Theoretically, it’s important that research communities have enough datasets to collectively capture the breadth of real-world data for both scientific and ethical reasons. Scientifically, using too few datasets could lead researchers to “overfit” the models they design to perform well on non-representative data. Ethically, overfitting datasets can create representation biases that lead to unexpected behavior and social harm when models are deployed. To assess these risks, this paper uses population-scale data to quantify the diversity of benchmark datasets used in AI research, across 137 task communities and over time.
Methods and Findings
Measuring Dataset Diversity in AI Research Communities
To quantify dataset diversity in machine learning research, we identified the ~4,000 most widely-cited datasets in the field and the ~40,000 papers that cited those datasets as of June 2021 from a benchmarking repository called PapersWithCode. We separated these papers into 137 research communities, each focused on a specific task. We then measured the diversity of datasets used in research papers using the Gini Index over time (Figure 1).
Figure 1: Measuring inequality in datasets usage across papers with the Gini index. To measure the diversity of datasets in a task community, we looked at how evenly dataset-using papers leveraged the full set of datasets available to them using the Gini index.
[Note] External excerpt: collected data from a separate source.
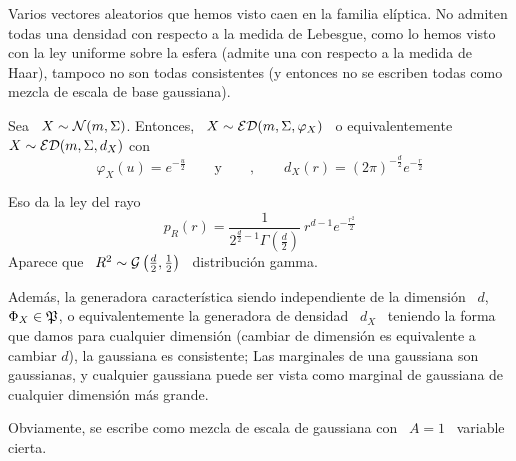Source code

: Varios vectores  aleatorios que hemos visto  caen en la  familia el\'iptica.  No
admiten todas una  densidad con respecto a la medida de  Lebesgue, como lo hemos
visto con la ley  uniforme sobre la esfera (admite una con  respecto a la medida
de Haar),  tampoco no son  todas consistentes (y  entonces no se  escriben todas
como mezcla de escala de base gaussiana).
%
\begin{ejemplo}
%
  Sea \ $X \sim \mathcal{N}(m,\Sigma)$.  Entonces, \ $X \sim \mathcal{ED}(m,\Sigma,\varphi_X)$ \ o
  equivalentemente \ $X \sim \mathcal{ED}(m,\Sigma,d_X)$ con
  \[
  \varphi_X(u) =  e^{-\frac{u}{2}} \qquad \mbox{y}  \qquad , \qquad d_X(r)  = (2
  \pi)^{-\frac{d}{2}} e^{- \frac{r}{2}}
  \]
  
  Eso da la ley del rayo
  \[
  p_R(r)  =  \frac{1}{2^{\frac{d}{2}-1}  \Gamma\left(  \frac{d}{2}  \right)}  \:
  r^{d-1} e^{- \frac{r^2}{2}}
  \]
  Aparece   que  \   $R^2  \sim   \mathcal{G}\left(  \frac{d}{2}   ,   \frac12\right)$  \
  distribuci\'on gamma.
  
  Adem\'as,   la  generadora   caracter\'istica  siendo   independiente   de  la
  dimensi\'on \  $d$, \  $\Phi_X \in \mathfrak{P}$,  o equivalentemente la  generadora de
  densidad  \ $d_X$ \  teniendo la  forma que  damos para  cualquier dimensi\'on
  (cambiar  de  dimensi\'on es  equivalente  a  cambiar  $d$), la  gaussiana  es
  consistente;  Las marginales  de  una gaussiana  son  gaussianas, y  cualquier
  gaussiana puede ser vista como  marginal de gaussiana de cualquier dimensi\'on
  m\'as grande.

  Obviamente, se  escribe como mezcla  de escala  de gaussiana con  \ $A =  1$ \
  variable cierta.
\end{ejemplo}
Gini is a scalar metric ranging between 0 and 1. A Gini of 0 means that research papers use all available datasets equally. If the Gini index is 1, every paper in the research community is using the same dataset.
The Diversity of Research Datasets Is Decreasing Over Time
Overall, we found that the diversity of datasets used within AI research communities is surprisingly low, and concentration is increasing over time (Figure 2). We also found that datasets were specifically designed for tasks, but these datasets were often ignored; AI researchers borrow 53% of the time, on average, from other task communities anyway. Interestingly, these trends were much weaker in NLP than in AI as a whole.
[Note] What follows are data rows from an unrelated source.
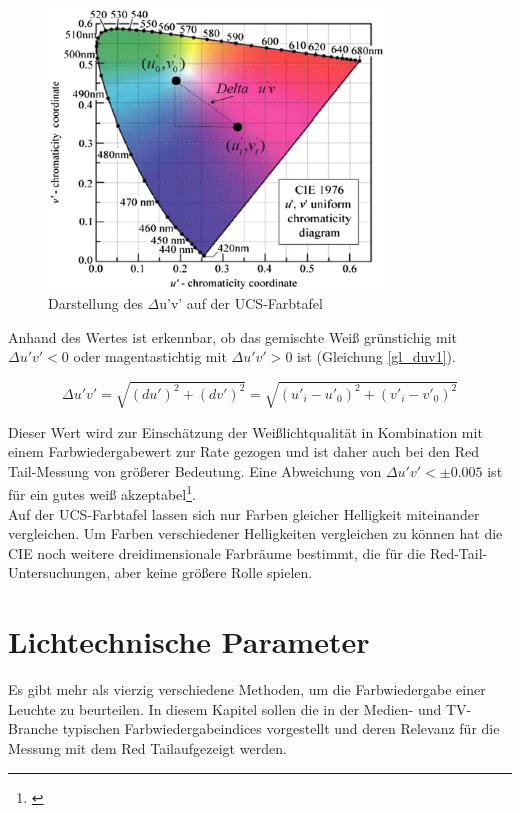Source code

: \begin{figure}[H]     %
\centering
\includegraphics[width=0.8\textwidth]{bilder/duv1} 
\caption {Darstellung des $\Delta$u'v' auf der UCS-Farbtafel}\label{b_duv}
\end{figure}


Anhand des Wertes ist erkennbar, ob das gemischte Weiß grünstichig mit $\Delta u'v' < 0$ oder magentastichtig mit $\Delta u'v' > 0$ ist (Gleichung \ref{gl_duv1}).

\begin{equation}\label{gl_duv1}
		\Delta u'v'=\sqrt{(du')^{2}+(dv')^{2}}=\sqrt{(u'_{i}-u'_{0})^{2}+(v'_{i}-v'_{0})^{2}}
\end{equation}

Dieser Wert wird zur Einschätzung der Weißlichtqualität in Kombination mit einem Farbwiedergabewert zur Rate gezogen und ist daher auch bei den \glqq Red Tail\grqq -Messung von größerer Bedeutung. Eine Abweichung von $\Delta u'v' < \pm 0.005$ ist für ein gutes weiß akzeptabel\footnote{\cite{ohno}}.\\

Auf der UCS-Farbtafel lassen sich nur Farben gleicher Helligkeit miteinander vergleichen. Um Farben verschiedener Helligkeiten vergleichen zu können hat die CIE noch weitere dreidimensionale Farbräume bestimmt, die für die Red-Tail-Untersuchungen, aber keine größere Rolle spielen.\newpage


\chapter{Lichtechnische Parameter}
Es gibt mehr als vierzig verschiedene Methoden, um die Farbwiedergabe einer Leuchte zu beurteilen. In diesem Kapitel sollen die in der Medien- und TV-Branche typischen Farbwiedergabeindices vorgestellt und deren Relevanz für die Messung mit dem \glqq Red Tail\grqq  aufgezeigt werden.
Figure 2: Increasing concentration on fewer datasets across task communities. Each box and whisker plot captures the distribution of Gini indices across tasks in that year. The orange dot is the median Gini. The red ribbon shows that the trend is robust to possible confounders, like the growth of AI research overall.
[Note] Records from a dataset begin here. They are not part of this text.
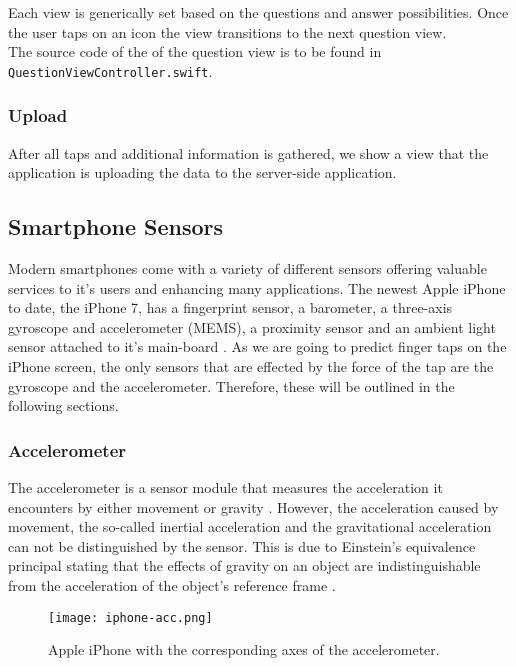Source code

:Each view is generically set based on the questions and answer possibilities. Once the user taps on an icon the view transitions to the next question view.\\ 

The source code of the of the question view is to be found in \texttt{QuestionViewController.swift}.

\subsubsection{Upload}
After all taps and additional information is gathered, we show a view that the application is uploading the data to the server-side application. 

\subsection{Smartphone Sensors}
Modern smartphones come with a variety of different sensors offering valuable services to it's users and enhancing many applications. The newest Apple iPhone to date, the iPhone 7, has a fingerprint sensor, a barometer, a three-axis gyroscope and accelerometer (MEMS), a proximity sensor and an ambient light sensor attached to it's main-board \cite{iphone7techspecs}. As we are going to predict finger taps on the iPhone screen, the only sensors that are effected by the force of the tap are the gyroscope and the accelerometer. Therefore, these will be outlined in the following sections.

\subsubsection{Accelerometer}

The accelerometer is a sensor module that measures the acceleration it encounters by either movement or gravity \cite{sensorsstudy}. However, the acceleration caused by movement, the so-called inertial acceleration and the gravitational acceleration can not be distinguished by the sensor. This is due to Einstein's equivalence principal stating that the effects of gravity on an object are indistinguishable from the acceleration of the object's reference frame \cite{doi:10.1021/ed014p49.2}. \\

\begin{figure}[h!]
  \centering
  \texttt{[image: iphone-acc.png]}
  \caption{Apple iPhone with the corresponding axes of the accelerometer.}
\end{figure}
Datasets in AI Research Are Created by A Handful of Elite Institutions
Lastly, we found that widely-used datasets are introduced by only a handful of elite institutions. In fact, over 50% of dataset usage in PWC as of June 2021 can be attributed to datasets created at just twelve elite institutions (Figure 3). This concentration on elite institutions, as measured through Gini, has increased to over 0.80 in recent years.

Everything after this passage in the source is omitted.